Introduction: Asthma treatment requires control and monitoring. According to Global Initiative For Asthma (GINA) asthma severity is described by degree of control. The aim of the present study was to compare self-patients’ opinions about asthma control with Asthma Control Test (ACT) scores. Furthermore factors associated with asthma control were analyzed in the examined group of patients. Age, BMI, the length and the degree of asthma treatment, concomitant diseases, physical activity, exposition to the tobacco smoke, needs for education and self-control were assessed.
Material and methods: The study was based on a 36-point questionnaire that evaluated last two years of asthma duration, the reference data were obtained by objective evaluation with ACT. Fifty three patients, 37 women and 16 men, median age 54 years (24–80 years), from outpatients clinic were enrolled into the study. According to ACT score the patients (pts) were divided into 3 groups: 25 points—well controlled asthma (group 1), 20–24 points—partially controlled asthma (group 2) and less than 20 points—lack of asthma control (group 3). Kruskal-Wallis test and Chi-square test were used to compare the characteristics of subjects in different ACT groups. Pearson’s test was used for assessment of correlation between different parameters.

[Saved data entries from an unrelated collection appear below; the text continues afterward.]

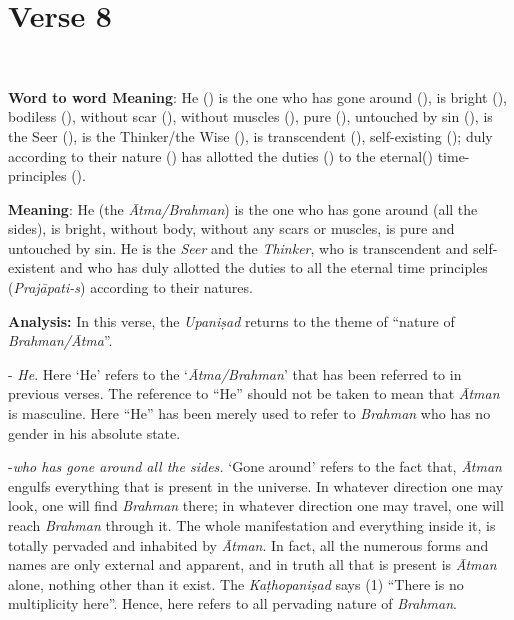 \chapter{Verse 8}

\begin{moolashloka}
\\
\end{moolashloka}

\textbf{Word to word Meaning}: He () is the one who has gone around (), is bright (), bodiless (), without scar (), without muscles (), pure (), untouched by sin (), is the Seer (), is the Thinker/the Wise (), is transcendent (), self-existing (); duly according to their nature () has allotted the duties () to the eternal() time-principles ().

\textbf{Meaning}: He (the \emph{Ātma/Brahman}) is the one who has gone around (all the sides), is bright, without body, without any scars or muscles, is pure and untouched by sin. He is the \emph{Seer} and the \emph{Thinker}, who is transcendent and self-existent and who has duly allotted the duties to all the eternal time principles (\emph{Prajāpati-s}) according to their natures.

\textbf{Analysis:} In this verse, the \emph{Upaniṣad} returns to the theme of ``nature of \emph{Brahman/Ātma}''.

- \emph{He}. Here `He' refers to the `\emph{Ātma/Brahman}' that has been referred to in previous verses. The reference to ``He'' should not be taken to mean that \emph{Ātman} is masculine. Here ``He'' has been merely used to refer to \emph{Brahman} who has no gender in his absolute state.

-\emph{who has gone around all the sides.} `Gone around' refers to the fact that, \emph{Ātman} engulfs everything that is present in the universe. In whatever direction one may look, one will find \emph{Brahman} there; in whatever direction one may travel, one will reach \emph{Brahman} through it. The whole manifestation and everything inside it, is totally pervaded and inhabited by \emph{Ātman}. In fact, all the numerous forms and names are only external and apparent, and in truth all that is present is \emph{Ātman} alone, nothing other than it exist. The \emph{Kaṭhopaniṣad} says (1) ``There is no multiplicity here''. Hence, here  refers to all pervading nature of \emph{Brahman}.

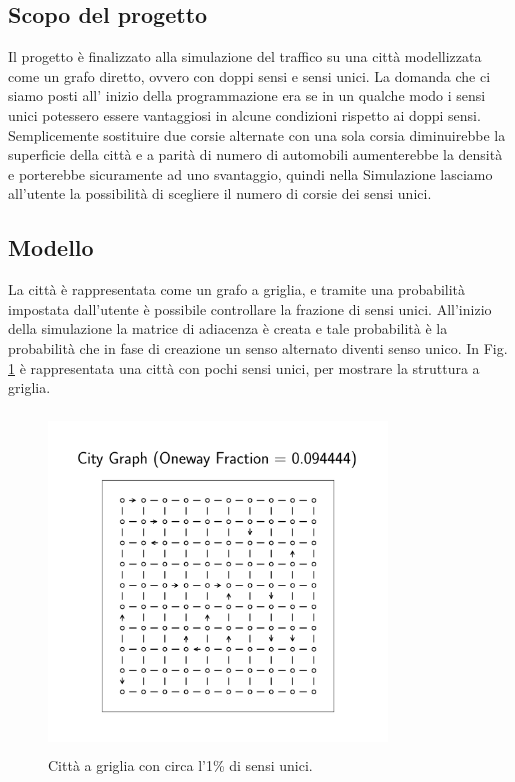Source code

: \documentclass[main.tex]{subfiles}
\begin{document}
\subsection{Scopo del progetto}

Il progetto è finalizzato alla simulazione del traffico su una città modellizzata come un grafo diretto, ovvero con doppi sensi e sensi unici.
La domanda che ci siamo posti all' inizio della programmazione era se in un qualche modo i sensi unici potessero essere vantaggiosi in alcune condizioni
rispetto ai doppi sensi.
Semplicemente sostituire due corsie alternate con una sola corsia diminuirebbe la superficie della città
e a parità di numero di automobili aumenterebbe la densità e porterebbe sicuramente ad uno svantaggio, quindi nella Simulazione
lasciamo all'utente la possibilità di scegliere il numero di corsie dei sensi unici.

\subsection{Modello}

La città è rappresentata come un grafo a griglia, e tramite una probabilità impostata dall'utente è possibile controllare la frazione di sensi unici.
All'inizio della simulazione la matrice di adiacenza è creata e tale probabilità è la probabilità che in fase di creazione un senso alternato diventi senso unico.
In Fig. \ref{fig:1} è rappresentata una città con pochi sensi unici, per mostrare la struttura a griglia.

\begin{figure}[H]
    \centering
    \includegraphics[width=9cm, height=9cm]{city.png}
    \caption{Città a griglia con circa l'1\% di sensi unici.}
    \label{fig:1}
\end{figure}
\end{document}

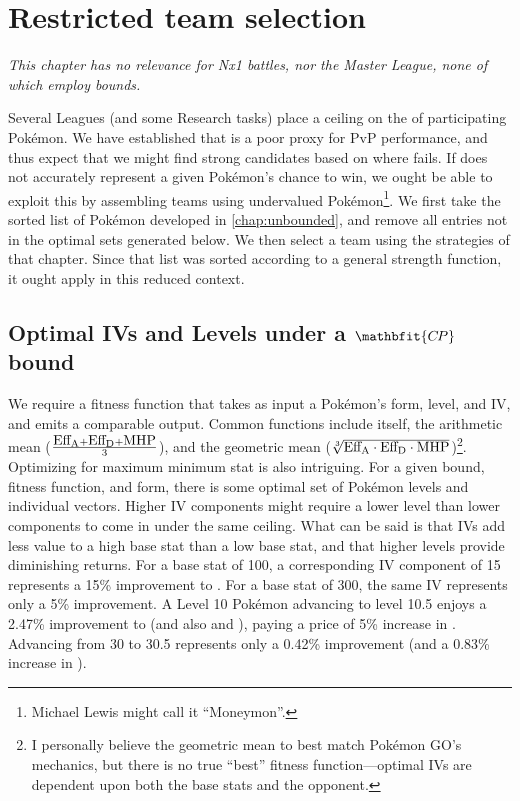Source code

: \chapter{Restricted team selection\label{chap:bounded}}
\textit{This chapter has no relevance for Nx1 battles, nor the Master
  League, none of which employ \CP{} bounds.}
\bigskip

Several Leagues (and some Research tasks) place a ceiling on the \CP{} of
 participating Pokémon.
We have established that \CP{} is a poor proxy for PvP performance, and thus
 expect that we might find strong candidates based on where \CP{} fails.
If \CP{} does not accurately represent a given Pokémon's chance to win, we ought
 be able to exploit this by assembling teams using undervalued Pokémon\footnote{Michael Lewis might call it ``Moneymon''.}.
We first take the sorted list of Pokémon developed in \autoref{chap:unbounded},
 and remove all entries not in the optimal sets generated below.
We then select a team using the strategies of that chapter. Since
 that list was sorted according to a general strength function, it
 ought apply in this reduced context.

\section[Optimal IVs and Levels under a \CP{} bound]%
{Optimal IVs and Levels under a $\mathbfit{C\kern -1ptP}$\, bound}
We require a fitness function that takes as input a Pokémon's form, level, and IV,
  and emits a comparable output.
  Common functions include \CP{} itself, the arithmetic mean ($\frac{\mbox{$\mathrm{Eff_{A}}$} + \mbox{$\mathrm{Eff_{D}}$} + \mbox{$\mathrm{MHP}$}}{3}$),
  and the geometric mean ($\sqrt[3]{\mbox{$\mathrm{Eff_{A}}$} \cdot \mbox{$\mathrm{Eff_{D}}$} \cdot \mbox{$\mathrm{MHP}$}}$)\footnote{I personally believe the geometric mean to best match Pokémon GO's
  mechanics, but there is no true ``best'' fitness function---optimal IVs are
  dependent upon both the base stats and the opponent.}.
Optimizing for maximum minimum stat is also intriguing.
For a given \CP{} bound, fitness function, and form, there is some optimal set of Pokémon levels
 and individual vectors.
Higher IV components might require a lower level than lower components to
 come in under the same ceiling.
What can be said is that IVs add less value to a high base stat than a low
 base stat, and that higher levels provide diminishing returns.
For a base stat of 100, a corresponding IV component of 15 represents a
 15\% improvement to .
For a base stat of 300, the same IV represents only a 5\% improvement.
A Level 10 Pokémon advancing to level 10.5 enjoys a 2.47\% improvement to
  (and also  and ), paying a price of 5\% increase
 in \CP{}.
Advancing from 30 to 30.5 represents only a 0.42\% improvement (and a
 0.83\% increase in \CP{}).

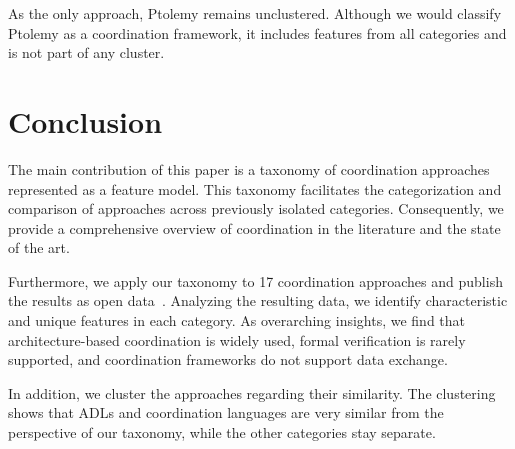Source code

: \documentclass[runningheads]{llncs}
\begin{document}
As the only approach, Ptolemy remains unclustered. 
Although we would classify Ptolemy as a coordination framework, it includes features from all categories and is not part of any cluster.

\section{Conclusion} \label{sec: conclusion}

The main contribution of this paper is a taxonomy of coordination approaches represented as a feature model.
This taxonomy facilitates the categorization and comparison of approaches across previously isolated categories.
Consequently, we provide a comprehensive overview of coordination in the literature and the state of the art.

Furthermore, we apply our taxonomy to 17 coordination approaches and publish the results as open data~\cite{timkrauterArtifactsCoordination2024}.
Analyzing the resulting data, we identify characteristic and unique features in each category.
As overarching insights, we find that architecture-based coordination is widely used, formal verification is rarely supported, and coordination frameworks do not support data exchange.

In addition, we cluster the approaches regarding their similarity.
The clustering shows that ADLs and coordination languages are very similar from the perspective of our taxonomy, while the other categories stay separate.



\end{document}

Results: Twenty seven of 53 pts (51%) were treated with low dose of inhaled steroids and long acting beta-agonists (third degree of treatment according to GINA). During last two years the treatment was intensified in 37 pts (70%) due to exacerbation, and 19 of them (36%) were hospitalized in the course of exacerbation. Although 36 out of 53 pts (68%) claimed their asthma was fully controlled, ACT showed full control only in 5/53 (9%) of cases, partial control in 18/53 (34%), lack of control—in 30/53 (57%). Older age (
p < 0.05) and longer duration of the disease (
p < 0.01) were the factors significantly influencing lack of asthma control. A tendency towards worse asthma control was combined also with overweight and greater number of concomitant diseases (mainly coronary artery disease, diabetes and gastro-esophageal reflux). The presence of influenza vaccinations in medical history was associated with better asthma control (
p = 0.05).
Conclusions: A discrepancy between subjective assessment of asthma control and ACT score was observed in the examined group of patients. The frequency of asthma exacerbations (according to questionnaire) was describing the degree of asthma control more precisely than self-assessment. Older age and longer disease duration were combined with significantly worse asthma control. Better asthma control was combined with the presence of influenza vaccinations in medical history.